**DATA**:
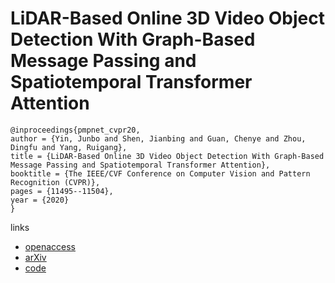 # LiDAR-Based Online 3D Video Object Detection With Graph-Based Message Passing and Spatiotemporal Transformer Attention

```
@inproceedings{pmpnet_cvpr20,
author = {Yin, Junbo and Shen, Jianbing and Guan, Chenye and Zhou, Dingfu and Yang, Ruigang},
title = {LiDAR-Based Online 3D Video Object Detection With Graph-Based Message Passing and Spatiotemporal Transformer Attention},
booktitle = {The IEEE/CVF Conference on Computer Vision and Pattern Recognition (CVPR)},
pages = {11495--11504},
year = {2020}
}
```

links
- [openaccess](http://openaccess.thecvf.com/content_CVPR_2020/html/Yin_LiDAR-Based_Online_3D_Video_Object_Detection_With_Graph-Based_Message_Passing_CVPR_2020_paper.html)
- [arXiv](https://arxiv.org/abs/2004.01389)
- [code](https://github.com/yinjunbo/3DVID)
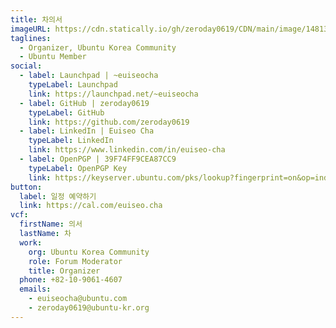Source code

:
 ```yaml
---
title: 차의서
imageURL: https://cdn.statically.io/gh/zeroday0619/CDN/main/image/148130736_949512442461843_5058823869458838701_n.jpg
taglines:
  - Organizer, Ubuntu Korea Community
  - Ubuntu Member
social:
  - label: Launchpad | ~euiseocha
    typeLabel: Launchpad
    link: https://launchpad.net/~euiseocha
  - label: GitHub | zeroday0619
    typeLabel: GitHub
    link: https://github.com/zeroday0619
  - label: LinkedIn | Euiseo Cha
    typeLabel: LinkedIn
    link: https://www.linkedin.com/in/euiseo-cha
  - label: OpenPGP | 39F74FF9CEA87CC9
    typeLabel: OpenPGP Key
    link: https://keyserver.ubuntu.com/pks/lookup?fingerprint=on&op=index&search=0x55A5EA46C60A959E75119B4F39F74FF9CEA87CC9
button:
  label: 일정 예약하기
  link: https://cal.com/euiseo.cha
vcf:
  firstName: 의서
  lastName: 차
  work:
    org: Ubuntu Korea Community
    role: Forum Moderator
    title: Organizer
  phone: +82-10-9061-4607
  emails:
    - euiseocha@ubuntu.com
    - zeroday0619@ubuntu-kr.org
---
```

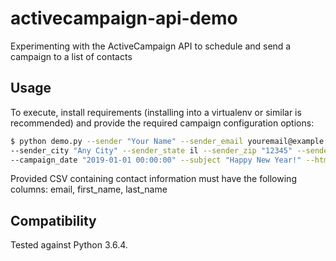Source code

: # activecampaign-api-demo
Experimenting with the ActiveCampaign API to schedule and send a campaign to a list of contacts

## Usage

To execute, install requirements (installing into a virtualenv or similar is recommended) and provide the required
campaign configuration options:

```bash
$ python demo.py --sender "Your Name" --sender_email youremail@example.com --sender_address "123 S Fake St" \
--sender_city "Any City" --sender_state il --sender_zip "12345" --sender_country us --campaign "New Year Campaign" \
--campaign_date "2019-01-01 00:00:00" --subject "Happy New Year!" --html ./message-content.html --contacts ./contacts.csv
```

Provided CSV containing contact information must have the following columns: email, first_name, last_name

## Compatibility

Tested against Python 3.6.4.
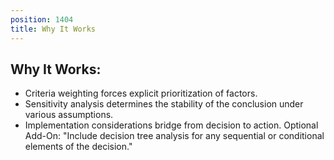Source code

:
 ```yaml
---
position: 1404
title: Why It Works
---
```


## Why It Works:

- Criteria weighting forces explicit prioritization of factors.
- Sensitivity analysis determines the stability of the conclusion under various assumptions.
- Implementation considerations bridge from decision to action.
Optional Add-On: "Include decision tree analysis for any sequential or conditional elements of the decision."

**BRIEF**: Only the pictures are to be left out; the rest of the material above should be printed verbatim.

**FINISHED EXERCISE**:
 # LiDAR-Based Online 3D Video Object Detection With Graph-Based Message Passing and Spatiotemporal Transformer Attention

```
@inproceedings{pmpnet_cvpr20,
author = {Yin, Junbo and Shen, Jianbing and Guan, Chenye and Zhou, Dingfu and Yang, Ruigang},
title = {LiDAR-Based Online 3D Video Object Detection With Graph-Based Message Passing and Spatiotemporal Transformer Attention},
booktitle = {The IEEE/CVF Conference on Computer Vision and Pattern Recognition (CVPR)},
pages = {11495--11504},
year = {2020}
}
```

links
- [openaccess](http://openaccess.thecvf.com/content_CVPR_2020/html/Yin_LiDAR-Based_Online_3D_Video_Object_Detection_With_Graph-Based_Message_Passing_CVPR_2020_paper.html)
- [arXiv](https://arxiv.org/abs/2004.01389)
- [code](https://github.com/yinjunbo/3DVID)
Source code

:
 ```yaml
---
title: 차의서
imageURL: https://cdn.statically.io/gh/zeroday0619/CDN/main/image/148130736_949512442461843_5058823869458838701_n.jpg
taglines:
  - Organizer, Ubuntu Korea Community
  - Ubuntu Member
social:
  - label: Launchpad | ~euiseocha
    typeLabel: Launchpad
    link: https://launchpad.net/~euiseocha
  - label: GitHub | zeroday0619
    typeLabel: GitHub
    link: https://github.com/zeroday0619
  - label: LinkedIn | Euiseo Cha
    typeLabel: LinkedIn
    link: https://www.linkedin.com/in/euiseo-cha
  - label: OpenPGP | 39F74FF9CEA87CC9
    typeLabel: OpenPGP Key
    link: https://keyserver.ubuntu.com/pks/lookup?fingerprint=on&op=index&search=0x55A5EA46C60A959E75119B4F39F74FF9CEA87CC9
button:
  label: 일정 예약하기
  link: https://cal.com/euiseo.cha
vcf:
  firstName: 의서
  lastName: 차
  work:
    org: Ubuntu Korea Community
    role: Forum Moderator
    title: Organizer
  phone: +82-10-9061-4607
  emails:
    - euiseocha@ubuntu.com
    - zeroday0619@ubuntu-kr.org
---
```

Source code

: # activecampaign-api-demo
Experimenting with the ActiveCampaign API to schedule and send a campaign to a list of contacts

## Usage

To execute, install requirements (installing into a virtualenv or similar is recommended) and provide the required
campaign configuration options:

```bash
$ python demo.py --sender "Your Name" --sender_email youremail@example.com --sender_address "123 S Fake St" \
--sender_city "Any City" --sender_state il --sender_zip "12345" --sender_country us --campaign "New Year Campaign" \
--campaign_date "2019-01-01 00:00:00" --subject "Happy New Year!" --html ./message-content.html --contacts ./contacts.csv
```

Provided CSV containing contact information must have the following columns: email, first_name, last_name

## Compatibility

Tested against Python 3.6.4.
Source code

:
 ```yaml
---
position: 1404
title: Why It Works
---
```


## Why It Works:

- Criteria weighting forces explicit prioritization of factors.
- Sensitivity analysis determines the stability of the conclusion under various assumptions.
- Implementation considerations bridge from decision to action.
Optional Add-On: "Include decision tree analysis for any sequential or conditional elements of the decision."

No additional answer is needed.